David Lillienfeld writes:
That was the world in which Jews and blacks couldn't own homes in some neighborhoods and could be refused service at will by any business. It was a world in which someone could be denied a job because of his/her sexual orientation, ditto for renting an apartment/buying a house. It was an era in which when women worked, they were expected to earn a fraction of what their male counterparts did, particularly if they were married since they weren't (it was assumed) the primary source of income for the family. It was a world in which a physician might not inform a patient of a diagnosis of cancer or pressure a patient to participate in a research study after the patient had declined to do so—in some instances, declined repeatedly. It was a world in which a black man with syphilis in a government study would be denied treatment in the interest of learning about the disease's natural history, though without the man having given any consent to be so studied. Ditto for Guatemala men and women, who were infected with syphilis by the US government with the same aim of learning about the natural history of syphilis. That world included an American government which didn't hesitate to listen in phone calls as it pleased and spied on persons as it pleased.
I could go on. There were lots of aspects of that world that were good economically, it's true, but there were lots of downsides, too.

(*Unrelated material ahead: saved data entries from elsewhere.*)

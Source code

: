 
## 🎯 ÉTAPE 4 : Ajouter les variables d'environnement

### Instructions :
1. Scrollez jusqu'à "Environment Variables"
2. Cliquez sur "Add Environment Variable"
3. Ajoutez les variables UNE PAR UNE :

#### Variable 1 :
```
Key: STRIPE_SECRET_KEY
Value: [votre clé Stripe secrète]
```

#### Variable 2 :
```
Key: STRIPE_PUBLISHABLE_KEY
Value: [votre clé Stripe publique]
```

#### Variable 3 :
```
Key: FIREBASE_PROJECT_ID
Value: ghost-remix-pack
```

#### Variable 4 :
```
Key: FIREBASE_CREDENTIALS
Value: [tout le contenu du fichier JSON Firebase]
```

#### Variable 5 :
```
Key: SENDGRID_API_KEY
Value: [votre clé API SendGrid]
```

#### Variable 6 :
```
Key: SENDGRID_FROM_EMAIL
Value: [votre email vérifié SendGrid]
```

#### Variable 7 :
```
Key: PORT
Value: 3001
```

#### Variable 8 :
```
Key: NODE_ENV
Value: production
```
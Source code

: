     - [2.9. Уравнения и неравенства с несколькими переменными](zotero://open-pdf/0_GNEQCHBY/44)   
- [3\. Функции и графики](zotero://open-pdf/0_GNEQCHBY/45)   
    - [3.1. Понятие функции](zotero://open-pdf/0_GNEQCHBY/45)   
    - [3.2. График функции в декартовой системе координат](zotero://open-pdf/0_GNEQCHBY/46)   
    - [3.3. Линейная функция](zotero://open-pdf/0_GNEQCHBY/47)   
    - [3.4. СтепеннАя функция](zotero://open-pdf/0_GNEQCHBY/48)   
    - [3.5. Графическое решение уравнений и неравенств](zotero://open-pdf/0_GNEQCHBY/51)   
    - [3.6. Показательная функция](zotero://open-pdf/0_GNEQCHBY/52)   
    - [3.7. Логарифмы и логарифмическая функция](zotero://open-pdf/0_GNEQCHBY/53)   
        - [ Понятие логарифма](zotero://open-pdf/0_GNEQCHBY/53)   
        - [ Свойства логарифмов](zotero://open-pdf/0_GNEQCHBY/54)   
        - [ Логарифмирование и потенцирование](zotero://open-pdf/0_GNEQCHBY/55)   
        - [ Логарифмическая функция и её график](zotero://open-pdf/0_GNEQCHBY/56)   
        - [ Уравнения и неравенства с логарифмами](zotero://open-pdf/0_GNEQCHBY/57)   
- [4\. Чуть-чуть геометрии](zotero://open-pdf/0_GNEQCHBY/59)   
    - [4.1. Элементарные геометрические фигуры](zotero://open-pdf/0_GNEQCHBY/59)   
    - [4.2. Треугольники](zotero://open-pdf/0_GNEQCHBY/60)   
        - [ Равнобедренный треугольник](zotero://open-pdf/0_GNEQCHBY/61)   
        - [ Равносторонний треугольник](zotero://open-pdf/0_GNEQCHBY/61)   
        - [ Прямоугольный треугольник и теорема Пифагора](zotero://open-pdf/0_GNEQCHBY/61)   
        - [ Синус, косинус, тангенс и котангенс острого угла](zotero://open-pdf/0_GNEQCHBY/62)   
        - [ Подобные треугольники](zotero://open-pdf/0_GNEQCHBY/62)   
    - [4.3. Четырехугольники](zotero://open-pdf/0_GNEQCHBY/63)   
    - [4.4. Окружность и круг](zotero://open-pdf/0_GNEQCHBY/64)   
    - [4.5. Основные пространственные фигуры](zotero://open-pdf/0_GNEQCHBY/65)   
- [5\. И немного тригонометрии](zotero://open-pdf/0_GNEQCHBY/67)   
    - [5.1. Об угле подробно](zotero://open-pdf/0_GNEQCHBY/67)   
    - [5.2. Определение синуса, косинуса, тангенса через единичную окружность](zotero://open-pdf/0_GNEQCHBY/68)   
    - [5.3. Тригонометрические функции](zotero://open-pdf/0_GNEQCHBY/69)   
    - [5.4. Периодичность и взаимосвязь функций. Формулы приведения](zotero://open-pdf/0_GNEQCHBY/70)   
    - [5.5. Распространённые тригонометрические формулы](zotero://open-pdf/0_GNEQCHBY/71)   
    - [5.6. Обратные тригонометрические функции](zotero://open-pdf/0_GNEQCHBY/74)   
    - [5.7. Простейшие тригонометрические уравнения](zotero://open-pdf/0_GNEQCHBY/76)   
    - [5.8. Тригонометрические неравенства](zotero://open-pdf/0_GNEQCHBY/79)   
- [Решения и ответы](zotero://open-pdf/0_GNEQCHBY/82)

Maybe the level of discrimination is the same as back then—just less visible, but I'd like to think that we've matured as a society, as a country, such that there's been a reduction, ideally a significant reduction.
Is today better? Worse? I don't know that I can given an answer other than to note that it's a different world. Would I like our economy to be such that we had the dollar at 350 yen and 7 francs. You bet. But as for the rest of that world, I'm not so sure.
Jeff Watson writes:
But we live in a world where the poorest of the poor can own a smartphone and have the access to information greater than the library at Alexandria, in fact they have all the information of the world available to them. I'm very optimistic for the human race. Our poor are better off than Louis XVI in almost every way.
anonymous writes:
The central conceit of many well intentioned people is that the poor are dumb and can't find their way around anything. We think the poor need help, and they need our money transferred via politicians to be made whole. As the Chair drums the cadence in our heads, it's "the idea that has the world in it's grip." That conceit needs to go away as it is just wrong. The war on poverty has cost enough to give every poor person a couple hundred grand, but the money has gone to programs, not the recipients. Not all poor are dumb at all, they are victims of circumstance. However, the war on poverty will continue, as will the war on drugs, terrorism etc as there's really big money in it for the insiders.